### EXERCISE AIM
Within the records below, reproduce without change the lines from the line that has "365 开发者网站：使用卖方控制面板\*发布到SharePoint 商店" through the line that has "and privacy statements.</span></span>", and only those.

Stored data:
*** Begin section ***

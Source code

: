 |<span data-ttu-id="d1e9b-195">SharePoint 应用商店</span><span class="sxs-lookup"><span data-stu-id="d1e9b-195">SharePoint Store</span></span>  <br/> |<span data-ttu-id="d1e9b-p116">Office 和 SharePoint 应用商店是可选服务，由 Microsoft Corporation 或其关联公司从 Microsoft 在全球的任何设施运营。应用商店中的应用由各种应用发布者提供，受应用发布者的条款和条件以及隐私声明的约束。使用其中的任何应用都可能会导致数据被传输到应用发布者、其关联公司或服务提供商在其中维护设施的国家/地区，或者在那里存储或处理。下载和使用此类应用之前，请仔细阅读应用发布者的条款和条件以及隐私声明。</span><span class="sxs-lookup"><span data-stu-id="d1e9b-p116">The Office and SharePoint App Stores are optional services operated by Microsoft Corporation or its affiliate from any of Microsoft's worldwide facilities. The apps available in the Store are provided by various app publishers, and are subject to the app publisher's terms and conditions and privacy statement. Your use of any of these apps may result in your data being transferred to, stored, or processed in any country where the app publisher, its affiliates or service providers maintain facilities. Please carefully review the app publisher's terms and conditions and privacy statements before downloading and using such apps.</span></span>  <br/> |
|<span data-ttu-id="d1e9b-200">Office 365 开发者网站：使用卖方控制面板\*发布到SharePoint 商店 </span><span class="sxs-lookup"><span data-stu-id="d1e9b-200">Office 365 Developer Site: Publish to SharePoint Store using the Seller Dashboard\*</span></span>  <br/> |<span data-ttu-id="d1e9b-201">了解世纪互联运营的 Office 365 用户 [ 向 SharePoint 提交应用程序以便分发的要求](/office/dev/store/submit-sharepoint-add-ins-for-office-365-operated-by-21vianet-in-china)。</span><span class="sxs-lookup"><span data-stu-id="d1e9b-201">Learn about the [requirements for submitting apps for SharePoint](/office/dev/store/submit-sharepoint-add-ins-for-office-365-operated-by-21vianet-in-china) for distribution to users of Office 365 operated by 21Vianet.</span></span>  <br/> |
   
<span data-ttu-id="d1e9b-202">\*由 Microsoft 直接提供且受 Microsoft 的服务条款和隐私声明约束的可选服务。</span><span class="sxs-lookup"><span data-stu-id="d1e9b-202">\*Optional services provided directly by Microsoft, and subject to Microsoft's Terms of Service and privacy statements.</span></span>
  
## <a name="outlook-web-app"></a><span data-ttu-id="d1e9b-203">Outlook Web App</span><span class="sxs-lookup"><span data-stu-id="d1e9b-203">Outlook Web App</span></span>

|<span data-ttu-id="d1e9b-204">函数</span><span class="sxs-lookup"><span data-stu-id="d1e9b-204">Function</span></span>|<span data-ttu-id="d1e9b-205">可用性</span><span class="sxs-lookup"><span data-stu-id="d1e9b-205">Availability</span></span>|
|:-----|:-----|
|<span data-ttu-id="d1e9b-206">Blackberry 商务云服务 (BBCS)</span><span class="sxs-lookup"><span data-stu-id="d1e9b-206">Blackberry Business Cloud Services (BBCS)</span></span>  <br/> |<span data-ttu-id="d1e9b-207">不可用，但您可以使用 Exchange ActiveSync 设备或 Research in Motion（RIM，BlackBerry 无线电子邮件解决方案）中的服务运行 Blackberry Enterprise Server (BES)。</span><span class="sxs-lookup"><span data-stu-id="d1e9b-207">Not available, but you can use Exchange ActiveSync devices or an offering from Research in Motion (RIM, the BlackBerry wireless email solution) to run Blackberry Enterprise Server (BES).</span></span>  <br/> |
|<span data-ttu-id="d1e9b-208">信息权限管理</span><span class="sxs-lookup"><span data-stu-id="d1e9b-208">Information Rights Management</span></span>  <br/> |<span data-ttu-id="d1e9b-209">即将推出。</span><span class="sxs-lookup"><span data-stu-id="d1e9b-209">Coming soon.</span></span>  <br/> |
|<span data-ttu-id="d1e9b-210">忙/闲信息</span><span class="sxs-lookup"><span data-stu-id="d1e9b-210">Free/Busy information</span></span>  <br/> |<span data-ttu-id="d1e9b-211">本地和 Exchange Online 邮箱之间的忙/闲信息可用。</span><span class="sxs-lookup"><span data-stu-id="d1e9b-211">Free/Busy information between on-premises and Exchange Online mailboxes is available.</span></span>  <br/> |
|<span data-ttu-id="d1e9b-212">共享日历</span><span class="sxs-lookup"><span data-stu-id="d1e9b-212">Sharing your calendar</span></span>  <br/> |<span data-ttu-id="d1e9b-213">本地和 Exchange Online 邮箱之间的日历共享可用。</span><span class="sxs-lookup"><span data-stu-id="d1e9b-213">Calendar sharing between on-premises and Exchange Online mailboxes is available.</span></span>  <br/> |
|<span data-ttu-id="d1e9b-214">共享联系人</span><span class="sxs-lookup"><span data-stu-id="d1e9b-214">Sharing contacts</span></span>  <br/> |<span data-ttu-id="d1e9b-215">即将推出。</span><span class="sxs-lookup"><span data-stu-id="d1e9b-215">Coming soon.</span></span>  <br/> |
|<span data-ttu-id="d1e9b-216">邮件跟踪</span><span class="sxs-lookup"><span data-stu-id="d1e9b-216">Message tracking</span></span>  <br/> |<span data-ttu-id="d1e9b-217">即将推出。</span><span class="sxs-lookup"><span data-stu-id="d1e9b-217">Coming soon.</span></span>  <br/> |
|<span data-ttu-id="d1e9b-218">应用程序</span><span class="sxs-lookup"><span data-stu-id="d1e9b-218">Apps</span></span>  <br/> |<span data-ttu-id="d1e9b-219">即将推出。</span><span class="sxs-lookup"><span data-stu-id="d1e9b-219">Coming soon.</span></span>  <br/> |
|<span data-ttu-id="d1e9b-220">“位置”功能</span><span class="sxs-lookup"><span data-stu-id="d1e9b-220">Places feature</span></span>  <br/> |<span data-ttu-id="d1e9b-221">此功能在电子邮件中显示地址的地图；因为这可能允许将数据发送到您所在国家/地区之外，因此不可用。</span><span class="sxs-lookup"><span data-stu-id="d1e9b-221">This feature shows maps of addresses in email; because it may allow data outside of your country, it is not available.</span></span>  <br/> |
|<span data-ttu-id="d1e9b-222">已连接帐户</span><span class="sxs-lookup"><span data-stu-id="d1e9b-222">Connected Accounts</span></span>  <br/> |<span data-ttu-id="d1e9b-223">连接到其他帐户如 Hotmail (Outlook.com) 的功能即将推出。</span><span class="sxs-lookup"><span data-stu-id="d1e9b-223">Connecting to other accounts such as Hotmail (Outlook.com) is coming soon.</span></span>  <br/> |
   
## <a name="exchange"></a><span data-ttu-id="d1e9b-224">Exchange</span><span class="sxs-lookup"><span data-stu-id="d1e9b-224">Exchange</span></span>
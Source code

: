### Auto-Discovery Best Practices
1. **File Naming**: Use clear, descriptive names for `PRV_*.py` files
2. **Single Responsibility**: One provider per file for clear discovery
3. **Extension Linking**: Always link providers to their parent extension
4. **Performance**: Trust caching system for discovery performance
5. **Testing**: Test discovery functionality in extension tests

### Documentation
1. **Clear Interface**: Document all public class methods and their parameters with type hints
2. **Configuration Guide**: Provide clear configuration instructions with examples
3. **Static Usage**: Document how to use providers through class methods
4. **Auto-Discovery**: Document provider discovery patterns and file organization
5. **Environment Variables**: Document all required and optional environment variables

*** End section ***

### RESPONSE
|<span data-ttu-id="d1e9b-200">Office 365 开发者网站：使用卖方控制面板\*发布到SharePoint 商店 </span><span class="sxs-lookup"><span data-stu-id="d1e9b-200">Office 365 Developer Site: Publish to SharePoint Store using the Seller Dashboard\*</span></span>  <br/> |<span data-ttu-id="d1e9b-201">了解世纪互联运营的 Office 365 用户 [ 向 SharePoint 提交应用程序以便分发的要求](/office/dev/store/submit-sharepoint-add-ins-for-office-365-operated-by-21vianet-in-china)。</span><span class="sxs-lookup"><span data-stu-id="d1e9b-201">Learn about the [requirements for submitting apps for SharePoint](/office/dev/store/submit-sharepoint-add-ins-for-office-365-operated-by-21vianet-in-china) for distribution to users of Office 365 operated by 21Vianet.</span></span>  <br/> |
   
<span data-ttu-id="d1e9b-202">\*由 Microsoft 直接提供且受 Microsoft 的服务条款和隐私声明约束的可选服务。</span><span class="sxs-lookup"><span data-stu-id="d1e9b-202">\*Optional services provided directly by Microsoft, and subject to Microsoft's Terms of Service and privacy statements.</span></span>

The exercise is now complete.